---------- Given information
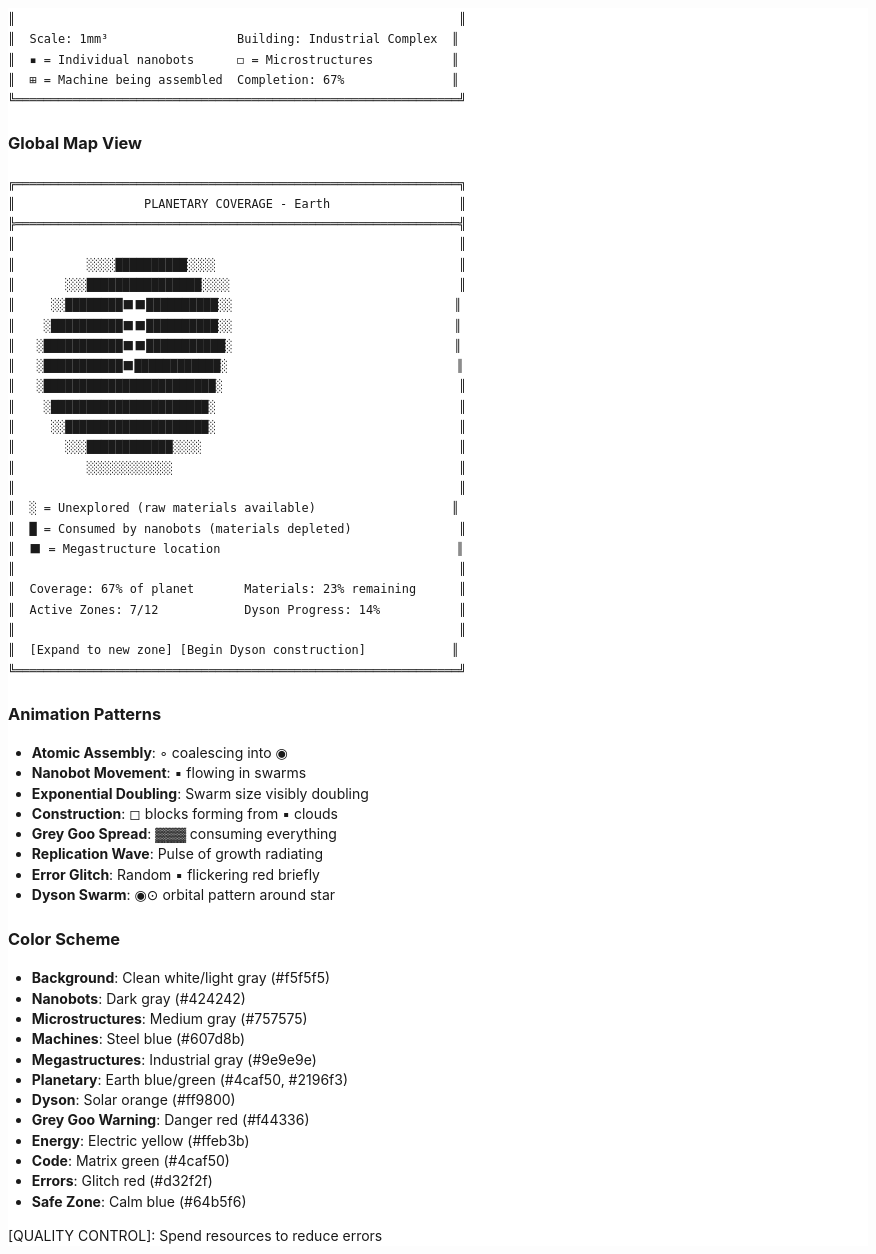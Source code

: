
 ```
║                                                              ║
║  Scale: 1mm³                  Building: Industrial Complex  ║
║  ▪ = Individual nanobots      ◻ = Microstructures           ║
║  ⊞ = Machine being assembled  Completion: 67%               ║
╚══════════════════════════════════════════════════════════════╝
```

### Global Map View
```
╔══════════════════════════════════════════════════════════════╗
║                  PLANETARY COVERAGE - Earth                  ║
╠══════════════════════════════════════════════════════════════╣
║                                                              ║
║          ░░░░██████████░░░░                                  ║
║       ░░░████████████████░░░░                                ║
║     ░░████████⬛⬛██████████░░                               ║
║    ░██████████⬛⬛██████████░░                               ║
║   ░███████████⬛⬛███████████░                               ║
║   ░███████████⬛████████████░                                ║
║   ░████████████████████████░                                 ║
║    ░██████████████████████░                                  ║
║     ░░████████████████████░                                  ║
║       ░░░████████████░░░░                                    ║
║          ░░░░░░░░░░░░                                        ║
║                                                              ║
║  ░ = Unexplored (raw materials available)                   ║
║  █ = Consumed by nanobots (materials depleted)               ║
║  ⬛ = Megastructure location                                 ║
║                                                              ║
║  Coverage: 67% of planet       Materials: 23% remaining      ║
║  Active Zones: 7/12            Dyson Progress: 14%           ║
║                                                              ║
║  [Expand to new zone] [Begin Dyson construction]            ║
╚══════════════════════════════════════════════════════════════╝
```

### Animation Patterns
- **Atomic Assembly**: ◦ coalescing into ◉
- **Nanobot Movement**: ▪ flowing in swarms
- **Exponential Doubling**: Swarm size visibly doubling
- **Construction**: ◻ blocks forming from ▪ clouds
- **Grey Goo Spread**: ▓▓▓ consuming everything
- **Replication Wave**: Pulse of growth radiating
- **Error Glitch**: Random ▪ flickering red briefly
- **Dyson Swarm**: ◉⊙ orbital pattern around star

### Color Scheme
- **Background**: Clean white/light gray (#f5f5f5)
- **Nanobots**: Dark gray (#424242)
- **Microstructures**: Medium gray (#757575)
- **Machines**: Steel blue (#607d8b)
- **Megastructures**: Industrial gray (#9e9e9e)
- **Planetary**: Earth blue/green (#4caf50, #2196f3)
- **Dyson**: Solar orange (#ff9800)
- **Grey Goo Warning**: Danger red (#f44336)
- **Energy**: Electric yellow (#ffeb3b)
- **Code**: Matrix green (#4caf50)
- **Errors**: Glitch red (#d32f2f)
- **Safe Zone**: Calm blue (#64b5f6)


[QUALITY CONTROL]: Spend resources to reduce errors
--------------------
• _Your objective_
Each record above is to be written out exactly; the pictures are not.

• _Written solution_
Source code

:
 ```
║                                                              ║
║  Scale: 1mm³                  Building: Industrial Complex  ║
║  ▪ = Individual nanobots      ◻ = Microstructures           ║
║  ⊞ = Machine being assembled  Completion: 67%               ║
╚══════════════════════════════════════════════════════════════╝
```

### Global Map View
```
╔══════════════════════════════════════════════════════════════╗
║                  PLANETARY COVERAGE - Earth                  ║
╠══════════════════════════════════════════════════════════════╣
║                                                              ║
║          ░░░░██████████░░░░                                  ║
║       ░░░████████████████░░░░                                ║
║     ░░████████⬛⬛██████████░░                               ║
║    ░██████████⬛⬛██████████░░                               ║
║   ░███████████⬛⬛███████████░                               ║
║   ░███████████⬛████████████░                                ║
║   ░████████████████████████░                                 ║
║    ░██████████████████████░                                  ║
║     ░░████████████████████░                                  ║
║       ░░░████████████░░░░                                    ║
║          ░░░░░░░░░░░░                                        ║
║                                                              ║
║  ░ = Unexplored (raw materials available)                   ║
║  █ = Consumed by nanobots (materials depleted)               ║
║  ⬛ = Megastructure location                                 ║
║                                                              ║
║  Coverage: 67% of planet       Materials: 23% remaining      ║
║  Active Zones: 7/12            Dyson Progress: 14%           ║
║                                                              ║
║  [Expand to new zone] [Begin Dyson construction]            ║
╚══════════════════════════════════════════════════════════════╝
```

### Animation Patterns
- **Atomic Assembly**: ◦ coalescing into ◉
- **Nanobot Movement**: ▪ flowing in swarms
- **Exponential Doubling**: Swarm size visibly doubling
- **Construction**: ◻ blocks forming from ▪ clouds
- **Grey Goo Spread**: ▓▓▓ consuming everything
- **Replication Wave**: Pulse of growth radiating
- **Error Glitch**: Random ▪ flickering red briefly
- **Dyson Swarm**: ◉⊙ orbital pattern around star

### Color Scheme
- **Background**: Clean white/light gray (#f5f5f5)
- **Nanobots**: Dark gray (#424242)
- **Microstructures**: Medium gray (#757575)
- **Machines**: Steel blue (#607d8b)
- **Megastructures**: Industrial gray (#9e9e9e)
- **Planetary**: Earth blue/green (#4caf50, #2196f3)
- **Dyson**: Solar orange (#ff9800)
- **Grey Goo Warning**: Danger red (#f44336)
- **Energy**: Electric yellow (#ffeb3b)
- **Code**: Matrix green (#4caf50)
- **Errors**: Glitch red (#d32f2f)
- **Safe Zone**: Calm blue (#64b5f6)


[QUALITY CONTROL]: Spend resources to reduce errors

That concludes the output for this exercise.